[Data entries]
BEGIN

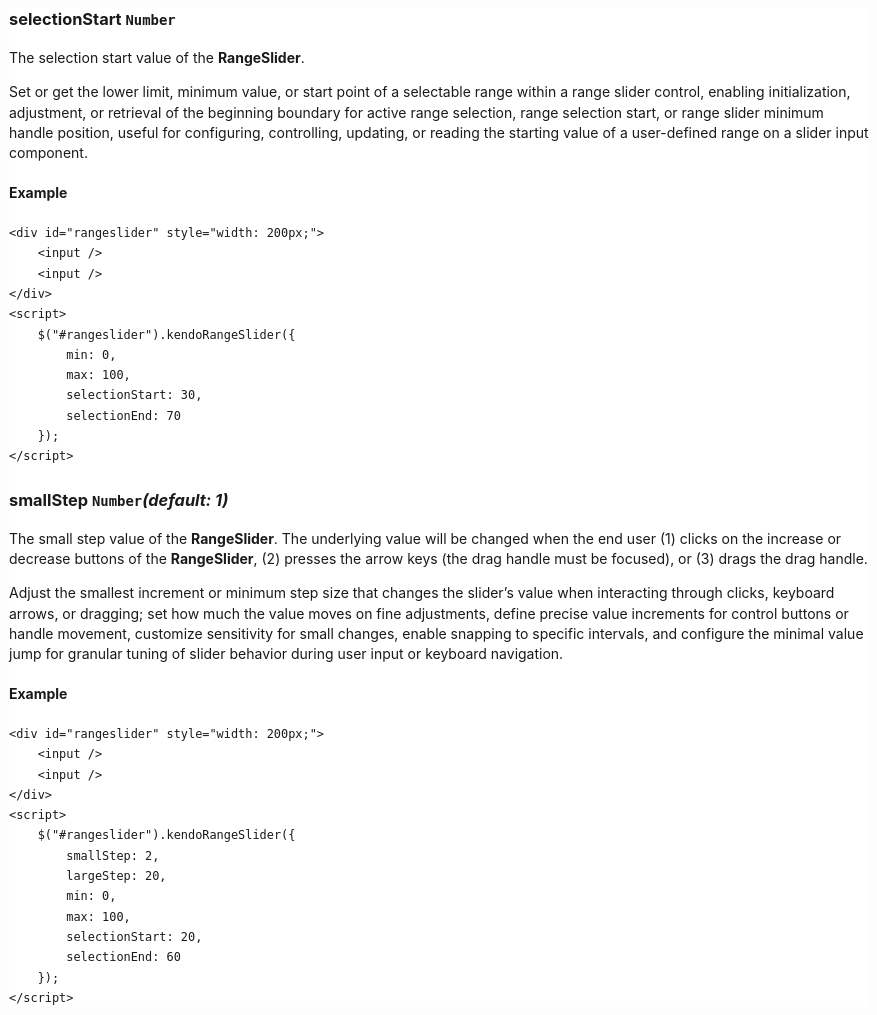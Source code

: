 ### selectionStart `Number`

The selection start value of the **RangeSlider**.


<div class="meta-api-description">
Set or get the lower limit, minimum value, or start point of a selectable range within a range slider control, enabling initialization, adjustment, or retrieval of the beginning boundary for active range selection, range selection start, or range slider minimum handle position, useful for configuring, controlling, updating, or reading the starting value of a user-defined range on a slider input component.
</div>

#### Example

    <div id="rangeslider" style="width: 200px;">
        <input />
        <input />
    </div>
    <script>
        $("#rangeslider").kendoRangeSlider({
            min: 0,
            max: 100,
            selectionStart: 30,
            selectionEnd: 70
        });
    </script>

### smallStep `Number`*(default: 1)*

The small step value of the **RangeSlider**. The underlying value will be changed when the end
user (1) clicks on the increase or decrease buttons of the **RangeSlider**, (2) presses the
arrow keys (the drag handle must be focused), or (3) drags the drag handle.


<div class="meta-api-description">
Adjust the smallest increment or minimum step size that changes the slider’s value when interacting through clicks, keyboard arrows, or dragging; set how much the value moves on fine adjustments, define precise value increments for control buttons or handle movement, customize sensitivity for small changes, enable snapping to specific intervals, and configure the minimal value jump for granular tuning of slider behavior during user input or keyboard navigation.
</div>

#### Example

    <div id="rangeslider" style="width: 200px;">
        <input />
        <input />
    </div>
    <script>
        $("#rangeslider").kendoRangeSlider({
            smallStep: 2,
            largeStep: 20,
            min: 0,
            max: 100,
            selectionStart: 20,
            selectionEnd: 60
        });
    </script>

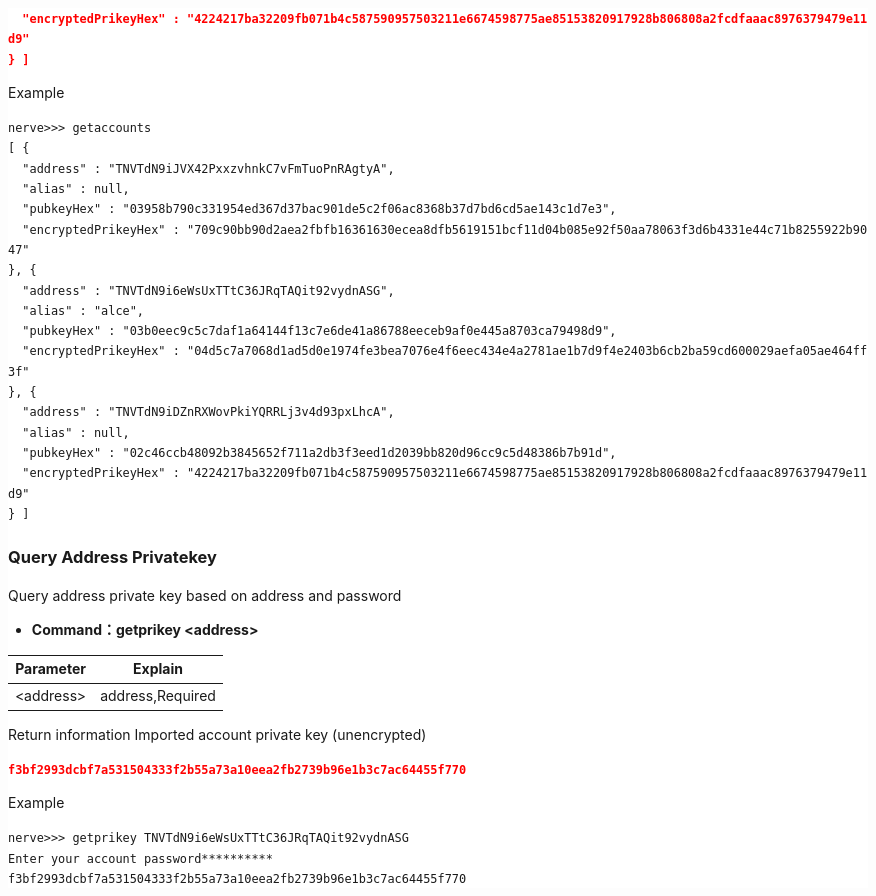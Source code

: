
 ```json
  "encryptedPrikeyHex" : "4224217ba32209fb071b4c587590957503211e6674598775ae85153820917928b806808a2fcdfaaac8976379479e11d9"
} ]

```

Example 

```text
nerve>>> getaccounts
[ {
  "address" : "TNVTdN9iJVX42PxxzvhnkC7vFmTuoPnRAgtyA",
  "alias" : null,
  "pubkeyHex" : "03958b790c331954ed367d37bac901de5c2f06ac8368b37d7bd6cd5ae143c1d7e3",
  "encryptedPrikeyHex" : "709c90bb90d2aea2fbfb16361630ecea8dfb5619151bcf11d04b085e92f50aa78063f3d6b4331e44c71b8255922b9047"
}, {
  "address" : "TNVTdN9i6eWsUxTTtC36JRqTAQit92vydnASG",
  "alias" : "alce",
  "pubkeyHex" : "03b0eec9c5c7daf1a64144f13c7e6de41a86788eeceb9af0e445a8703ca79498d9",
  "encryptedPrikeyHex" : "04d5c7a7068d1ad5d0e1974fe3bea7076e4f6eec434e4a2781ae1b7d9f4e2403b6cb2ba59cd600029aefa05ae464ff3f"
}, {
  "address" : "TNVTdN9iDZnRXWovPkiYQRRLj3v4d93pxLhcA",
  "alias" : null,
  "pubkeyHex" : "02c46ccb48092b3845652f711a2db3f3eed1d2039bb820d96cc9c5d48386b7b91d",
  "encryptedPrikeyHex" : "4224217ba32209fb071b4c587590957503211e6674598775ae85153820917928b806808a2fcdfaaac8976379479e11d9"
} ]

```

### Query Address Privatekey

Query address private key based on address and password

- **Command：getprikey &lt;address&gt;**

| Parameter       | Explain          |
| --------------- | ---------------- |
| &lt;address&gt; | address,Required |

Return information Imported account private key (unencrypted)

```json
f3bf2993dcbf7a531504333f2b55a73a10eea2fb2739b96e1b3c7ac64455f770
```

Example

```text
nerve>>> getprikey TNVTdN9i6eWsUxTTtC36JRqTAQit92vydnASG
Enter your account password**********
f3bf2993dcbf7a531504333f2b55a73a10eea2fb2739b96e1b3c7ac64455f770
```
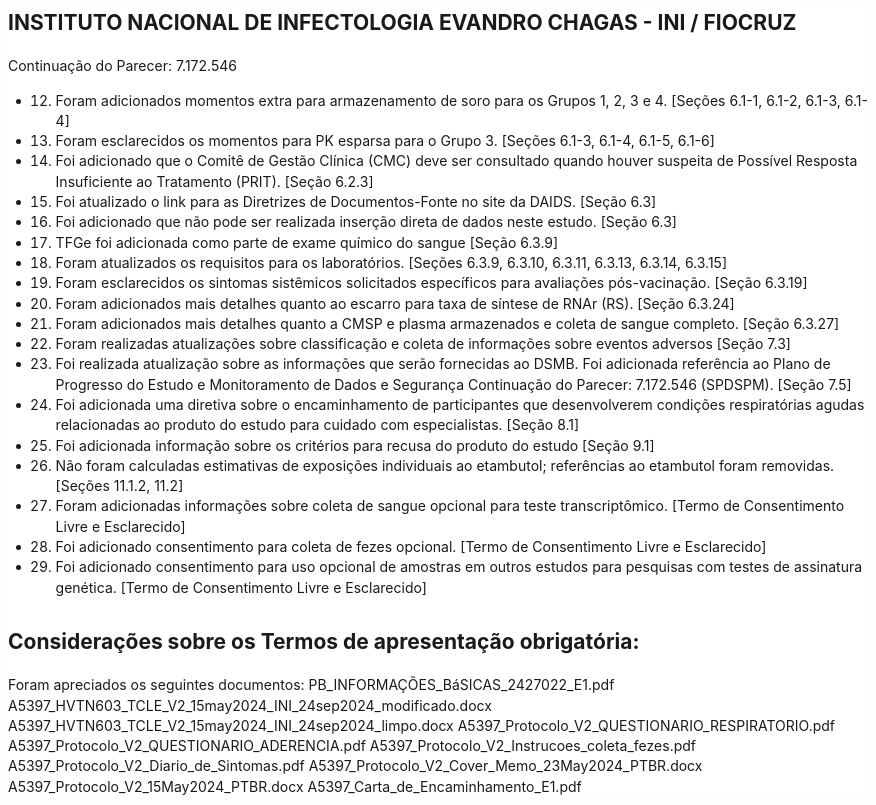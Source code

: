 ## INSTITUTO NACIONAL DE INFECTOLOGIA EVANDRO CHAGAS - INI / FIOCRUZ

Continuação do Parecer: 7.172.546
- 12. Foram adicionados momentos extra para armazenamento de soro para os Grupos 1, 2, 3 e 4. [Seções 6.1-1, 6.1-2, 6.1-3, 6.1-4]
- 13. Foram esclarecidos os momentos para PK esparsa para o Grupo 3. [Seções 6.1-3, 6.1-4, 6.1-5, 6.1-6]
- 14. Foi adicionado que o Comitê de Gestão Clínica (CMC) deve ser consultado quando houver suspeita de Possível Resposta Insuficiente ao Tratamento (PRIT). [Seção 6.2.3]
- 15. Foi atualizado o link para as Diretrizes de Documentos-Fonte no site da DAIDS. [Seção 6.3]
- 16. Foi adicionado que não pode ser realizada inserção direta de dados neste estudo. [Seção 6.3]
- 17. TFGe foi adicionada como parte de exame químico do sangue [Seção 6.3.9]
- 18. Foram atualizados os requisitos para os laboratórios. [Seções 6.3.9, 6.3.10, 6.3.11, 6.3.13, 6.3.14, 6.3.15]
- 19. Foram esclarecidos os sintomas sistêmicos solicitados específicos para avaliações pós-vacinação. [Seção 6.3.19]
- 20. Foram adicionados mais detalhes quanto ao escarro para taxa de síntese de RNAr (RS). [Seção 6.3.24]
- 21. Foram adicionados mais detalhes quanto a CMSP e plasma armazenados e coleta de sangue completo. [Seção 6.3.27]
- 22. Foram realizadas atualizações sobre classificação e coleta de informações sobre eventos adversos [Seção 7.3]
- 23. Foi realizada atualização sobre as informações que serão fornecidas ao DSMB. Foi adicionada referência ao Plano de Progresso do Estudo e Monitoramento de Dados e Segurança
Continuação do Parecer: 7.172.546
(SPDSPM). [Seção 7.5]
- 24. Foi adicionada uma diretiva sobre o encaminhamento de participantes que desenvolverem condições respiratórias agudas relacionadas ao produto do estudo para cuidado com especialistas. [Seção 8.1]
- 25. Foi adicionada informação sobre os critérios para recusa do produto do estudo [Seção 9.1]
- 26. Não foram calculadas estimativas de exposições individuais ao etambutol; referências ao etambutol foram removidas. [Seções 11.1.2, 11.2]
- 27. Foram adicionadas informações sobre coleta de sangue opcional para teste transcriptômico. [Termo de Consentimento Livre e Esclarecido]
- 28. Foi adicionado consentimento para coleta de fezes opcional. [Termo de Consentimento Livre e Esclarecido]
- 29. Foi adicionado consentimento para uso opcional de amostras em outros estudos para pesquisas com testes de assinatura genética. [Termo de Consentimento Livre e Esclarecido]

## Considerações sobre os Termos de apresentação obrigatória:
Foram apreciados os seguintes documentos:
PB\_INFORMAÇÕES\_BáSICAS\_2427022\_E1.pdf
A5397\_HVTN603\_TCLE\_V2\_15may2024\_INI\_24sep2024\_modificado.docx A5397\_HVTN603\_TCLE\_V2\_15may2024\_INI\_24sep2024\_limpo.docx A5397\_Protocolo\_V2\_QUESTIONARIO\_RESPIRATORIO.pdf A5397\_Protocolo\_V2\_QUESTIONARIO\_ADERENCIA.pdf A5397\_Protocolo\_V2\_Instrucoes\_coleta\_fezes.pdf A5397\_Protocolo\_V2\_Diario\_de\_Sintomas.pdf A5397\_Protocolo\_V2\_Cover\_Memo\_23May2024\_PTBR.docx A5397\_Protocolo\_V2\_15May2024\_PTBR.docx
A5397\_Carta\_de\_Encaminhamento\_E1.pdf
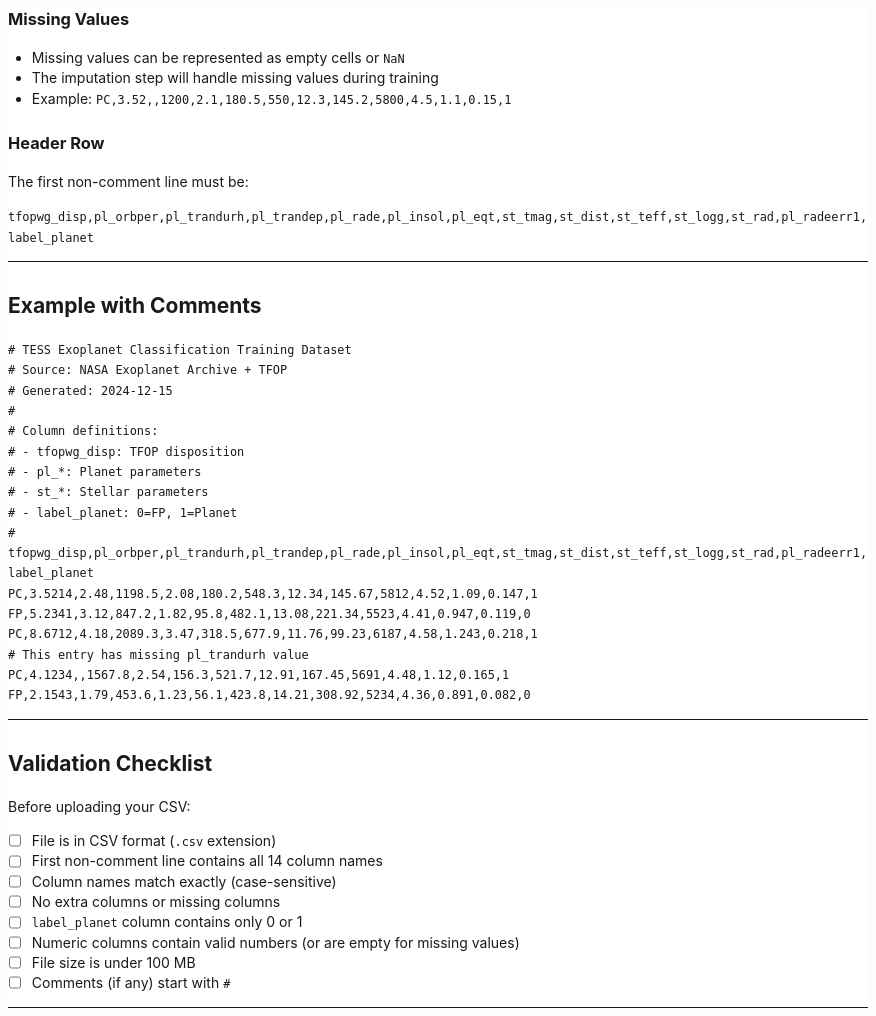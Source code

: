 ### Missing Values
- Missing values can be represented as empty cells or `NaN`
- The imputation step will handle missing values during training
- Example: `PC,3.52,,1200,2.1,180.5,550,12.3,145.2,5800,4.5,1.1,0.15,1`

### Header Row
The first non-comment line must be:
```csv
tfopwg_disp,pl_orbper,pl_trandurh,pl_trandep,pl_rade,pl_insol,pl_eqt,st_tmag,st_dist,st_teff,st_logg,st_rad,pl_radeerr1,label_planet
```

---

## Example with Comments

```csv
# TESS Exoplanet Classification Training Dataset
# Source: NASA Exoplanet Archive + TFOP
# Generated: 2024-12-15
#
# Column definitions:
# - tfopwg_disp: TFOP disposition
# - pl_*: Planet parameters
# - st_*: Stellar parameters
# - label_planet: 0=FP, 1=Planet
#
tfopwg_disp,pl_orbper,pl_trandurh,pl_trandep,pl_rade,pl_insol,pl_eqt,st_tmag,st_dist,st_teff,st_logg,st_rad,pl_radeerr1,label_planet
PC,3.5214,2.48,1198.5,2.08,180.2,548.3,12.34,145.67,5812,4.52,1.09,0.147,1
FP,5.2341,3.12,847.2,1.82,95.8,482.1,13.08,221.34,5523,4.41,0.947,0.119,0
PC,8.6712,4.18,2089.3,3.47,318.5,677.9,11.76,99.23,6187,4.58,1.243,0.218,1
# This entry has missing pl_trandurh value
PC,4.1234,,1567.8,2.54,156.3,521.7,12.91,167.45,5691,4.48,1.12,0.165,1
FP,2.1543,1.79,453.6,1.23,56.1,423.8,14.21,308.92,5234,4.36,0.891,0.082,0
```

---

## Validation Checklist

Before uploading your CSV:

- [ ] File is in CSV format (`.csv` extension)
- [ ] First non-comment line contains all 14 column names
- [ ] Column names match exactly (case-sensitive)
- [ ] No extra columns or missing columns
- [ ] `label_planet` column contains only 0 or 1
- [ ] Numeric columns contain valid numbers (or are empty for missing values)
- [ ] File size is under 100 MB
- [ ] Comments (if any) start with `#`

---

END

EXERCISE: Which lines above hold the word "control"? Copy each of them.

COMPLETED TASK:
Set or get the lower limit, minimum value, or start point of a selectable range within a range slider control, enabling initialization, adjustment, or retrieval of the beginning boundary for active range selection, range selection start, or range slider minimum handle position, useful for configuring, controlling, updating, or reading the starting value of a user-defined range on a slider input component.
Adjust the smallest increment or minimum step size that changes the slider’s value when interacting through clicks, keyboard arrows, or dragging; set how much the value moves on fine adjustments, define precise value increments for control buttons or handle movement, customize sensitivity for small changes, enable snapping to specific intervals, and configure the minimal value jump for granular tuning of slider behavior during user input or keyboard navigation.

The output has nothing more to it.